* What this task involves: The answer must consist only of the lines from the line with "exceeding joyful in" to the line with "Now I rejoice, not", both included, exactly as they stand below.

◆ ◆ ◆

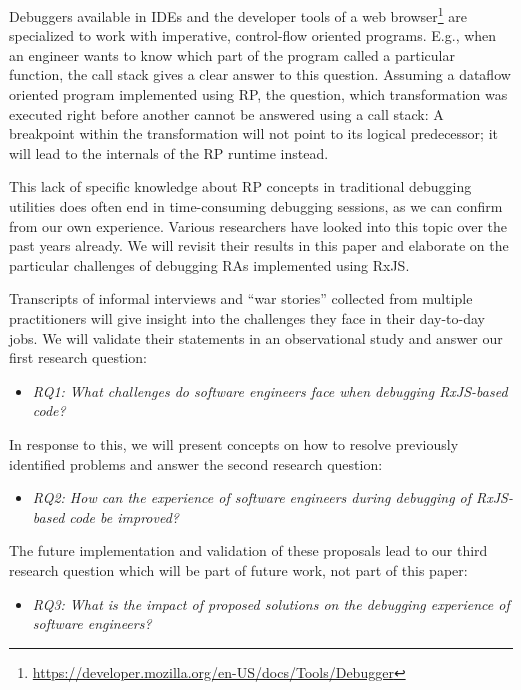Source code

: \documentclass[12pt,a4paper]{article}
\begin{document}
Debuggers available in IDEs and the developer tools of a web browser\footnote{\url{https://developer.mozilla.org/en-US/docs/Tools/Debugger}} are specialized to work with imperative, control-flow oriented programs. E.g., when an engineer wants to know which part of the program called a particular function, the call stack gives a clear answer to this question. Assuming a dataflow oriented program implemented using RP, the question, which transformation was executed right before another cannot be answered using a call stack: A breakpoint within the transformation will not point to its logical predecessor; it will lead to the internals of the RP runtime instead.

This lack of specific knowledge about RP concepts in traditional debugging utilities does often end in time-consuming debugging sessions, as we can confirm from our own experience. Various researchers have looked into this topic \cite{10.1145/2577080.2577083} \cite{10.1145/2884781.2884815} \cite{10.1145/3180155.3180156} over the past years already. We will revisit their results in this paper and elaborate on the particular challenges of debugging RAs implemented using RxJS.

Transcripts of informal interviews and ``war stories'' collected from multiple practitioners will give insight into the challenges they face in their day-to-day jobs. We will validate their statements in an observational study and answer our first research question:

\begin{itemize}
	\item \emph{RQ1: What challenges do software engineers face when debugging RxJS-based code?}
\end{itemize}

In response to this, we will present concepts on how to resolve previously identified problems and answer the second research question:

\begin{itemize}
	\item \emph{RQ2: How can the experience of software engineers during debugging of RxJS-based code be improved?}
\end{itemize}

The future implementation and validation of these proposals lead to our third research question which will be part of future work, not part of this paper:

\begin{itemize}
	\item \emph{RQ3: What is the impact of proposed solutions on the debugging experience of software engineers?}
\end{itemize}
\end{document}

◆ ◆ ◆

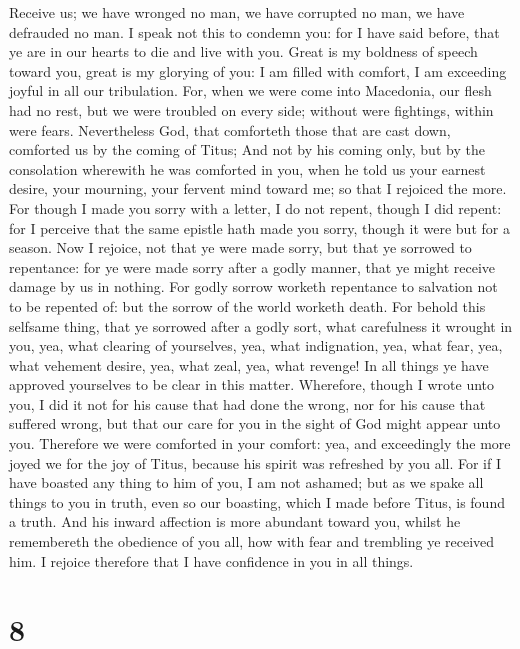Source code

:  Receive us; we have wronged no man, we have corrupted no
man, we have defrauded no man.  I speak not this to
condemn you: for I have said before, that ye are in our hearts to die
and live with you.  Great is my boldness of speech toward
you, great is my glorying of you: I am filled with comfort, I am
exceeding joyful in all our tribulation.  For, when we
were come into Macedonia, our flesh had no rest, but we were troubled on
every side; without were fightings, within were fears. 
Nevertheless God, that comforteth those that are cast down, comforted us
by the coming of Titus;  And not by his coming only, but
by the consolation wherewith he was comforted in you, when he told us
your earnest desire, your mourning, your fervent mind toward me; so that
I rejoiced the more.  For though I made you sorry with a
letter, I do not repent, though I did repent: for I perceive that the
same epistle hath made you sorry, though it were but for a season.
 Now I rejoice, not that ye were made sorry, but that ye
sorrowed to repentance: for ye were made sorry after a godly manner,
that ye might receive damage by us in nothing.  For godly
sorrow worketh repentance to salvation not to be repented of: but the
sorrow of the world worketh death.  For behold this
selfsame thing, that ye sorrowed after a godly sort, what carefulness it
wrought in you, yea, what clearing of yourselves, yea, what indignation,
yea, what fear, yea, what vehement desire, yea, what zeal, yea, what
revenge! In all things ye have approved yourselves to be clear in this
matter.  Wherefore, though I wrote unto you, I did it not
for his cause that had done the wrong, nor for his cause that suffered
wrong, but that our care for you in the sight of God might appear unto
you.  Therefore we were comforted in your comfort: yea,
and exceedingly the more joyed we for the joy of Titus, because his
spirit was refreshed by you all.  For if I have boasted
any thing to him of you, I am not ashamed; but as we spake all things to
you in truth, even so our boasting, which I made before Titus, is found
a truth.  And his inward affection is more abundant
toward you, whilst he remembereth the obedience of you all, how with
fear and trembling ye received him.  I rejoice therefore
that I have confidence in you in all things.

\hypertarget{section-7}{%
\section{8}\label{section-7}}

◆ ◆ ◆

* Task answer:
exceeding joyful in all our tribulation.  For, when we
were come into Macedonia, our flesh had no rest, but we were troubled on
every side; without were fightings, within were fears. 
Nevertheless God, that comforteth those that are cast down, comforted us
by the coming of Titus;  And not by his coming only, but
by the consolation wherewith he was comforted in you, when he told us
your earnest desire, your mourning, your fervent mind toward me; so that
I rejoiced the more.  For though I made you sorry with a
letter, I do not repent, though I did repent: for I perceive that the
same epistle hath made you sorry, though it were but for a season.
 Now I rejoice, not that ye were made sorry, but that ye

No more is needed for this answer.